Según me contó, un mensajero había tenido un accidente con la bicicleta, lo habían llevado hasta allí en ambulancia y, mientras lo trataban, le había arreado una patada en el ojo al médico. El médico había quedado aturdido, pero no había sufrido daños serios, y el mensajero había escapado de Urgencias antes de que los de Seguridad pudiesen atraparlo.

—¿Y por qué nos habéis llamado a nosotros? —pregunté.

—Por las risas —dijo la enfermera—. Yo ya volvía a la sala de tratamientos cuando he oído una risa chillona, como la voz de un mainate. Luego he oído a Eric, quiero decir al doctor Framline, que es el médico agredido, le he oído gritar palabrotas, y luego el mensajero ha salido corriendo de la sala y había algo raro en su cara.

—¿Qué es lo que era tan raro? —pregunté.

—No sé, algo raro —dijo. Tenía todas las características de uno de esos testigos particularmente útiles para la investigación policial—. Ha pasado muy rápido y no he visto gran cosa, pero se veía… raro.

Me enseñó la sala de tratamientos donde había ocurrido todo: un cubículo blanco y beige con una cama de exploración médica y una cortina para preservar la intimidad. El
vestigium
—nótese que ahora empleo el singular— me golpeó en el rostro nada más entrar. Violencia, risas, sudor seco y cuero. Lo mismo que cuando visitamos al pobre William Skirmish en el tanatorio, salvo por los ladridos del perro.

Dos meses antes, habría entrado en la sala de Urgencias, me habría estremecido, habría pensado «qué raro es esto» y habría vuelto a salir.

Beverley se asomó a la puerta y me preguntó si había descubierto algo.

—Tendrías que dejarme el móvil —le dije.

—¿Qué le ha pasado al tuyo? —preguntó.

—Me lo cargué sin querer cuando hacía magia —le expliqué—. No me preguntes más.

Beverley me puso morros y me dio un Ericsson sorprendentemente voluminoso.

—Funciona con tarjeta y tendrás que pagar —dijo. La caja estaba sellada con látex y los botones eran grandes y estaban cubiertos con una capa de látex transparente—. Está diseñado para funcionar bajo el agua. No me preguntes más.

—¿Podrías pedirle a tu acólita que me consiguiera la dirección del doctor Framline?

Beverley se encogió de hombros.

—Desde luego —contestó—. ¡Y recuerda que tendrás que pagar por todo el rato que te pases hablando!

Mientras Beverley estaba entretenida con la tarea que le había encomendado, salí con su teléfono a Beaumont Place, una apacible calle peatonal que transcurría entre la parte antigua del Hospital Universitario y la nueva, y llamé a Nightingale. Le describí el incidente y el
vestigium
, y Nightingale estuvo de acuerdo en que merecía la pena seguirle la pista al mensajero.
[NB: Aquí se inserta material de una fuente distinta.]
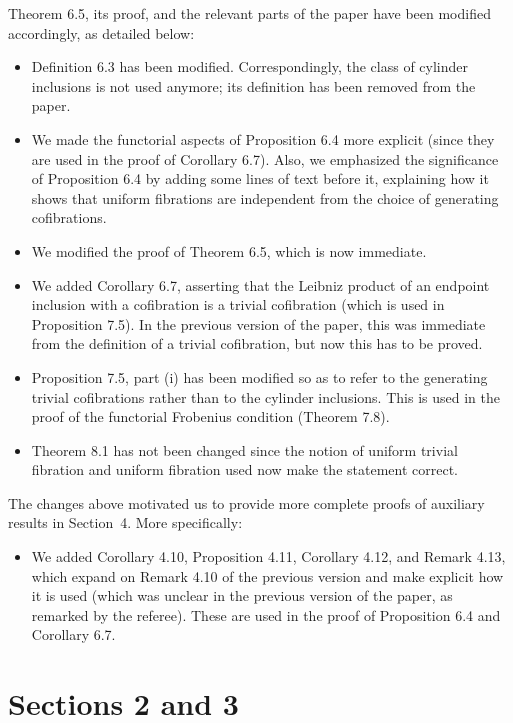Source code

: \documentclass[reqno,10pt,a4paper,oneside,draft]{amsart}
\begin{document}
Theorem 6.5, its proof, and the relevant parts of the paper have been modified accordingly, as detailed below:

\begin{itemize} 
\item Definition 6.3 has been modified. Correspondingly, the class of cylinder inclusions is not used anymore;
its definition has been removed from the paper. 
\item We made the functorial aspects of Proposition 6.4 more explicit  (since they are used in the proof of Corollary 6.7). 
Also, we emphasized the significance of Proposition 6.4 by adding some lines of text before it, explaining how it shows that uniform fibrations are independent from the choice of generating cofibrations. 
\item We modified the proof of Theorem 6.5, which is now immediate. 
\item We added Corollary 6.7, asserting that the Leibniz product of an endpoint inclusion with a cofibration is
a trivial cofibration (which is used in Proposition 7.5).  In the previous version of the paper, this was immediate from the definition of a trivial cofibration, but now this has to be proved. 
\item Proposition 7.5, part (i) has been modified so as to refer to the generating trivial cofibrations rather than to the cylinder inclusions. This is used in the proof of the functorial Frobenius condition (Theorem 7.8).
\item Theorem 8.1 has not been changed since the notion of uniform trivial fibration and uniform fibration used now
make the statement correct. 
\end{itemize} 

The changes above motivated us to provide more complete proofs of auxiliary results in Section~4. More specifically: 
\begin{itemize}
\item We added Corollary 4.10, Proposition 4.11, Corollary 4.12, and Remark 4.13, which expand on Remark 4.10 of the previous version and make explicit how it is used (which was unclear in the previous version of the paper, as remarked by the referee). These are used in the proof of 
Proposition 6.4 and Corollary 6.7. 
\end{itemize}


\section*{Sections 2 and 3} 
\end{document}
—Creo que tendríamos que vigilar al médico —dije.

—Interesante —respondió Nightingale—. ¿Por qué?

—He estado pensando en los acontecimientos que se han sucedido en torno al asesinato de Skirmish —dije—.
Toby
mordió a Coopertown en la nariz y en ese momento empezó todo. Pero Coopertown no perdió la chaveta hasta que se encontró con Skirmish en Covent Garden.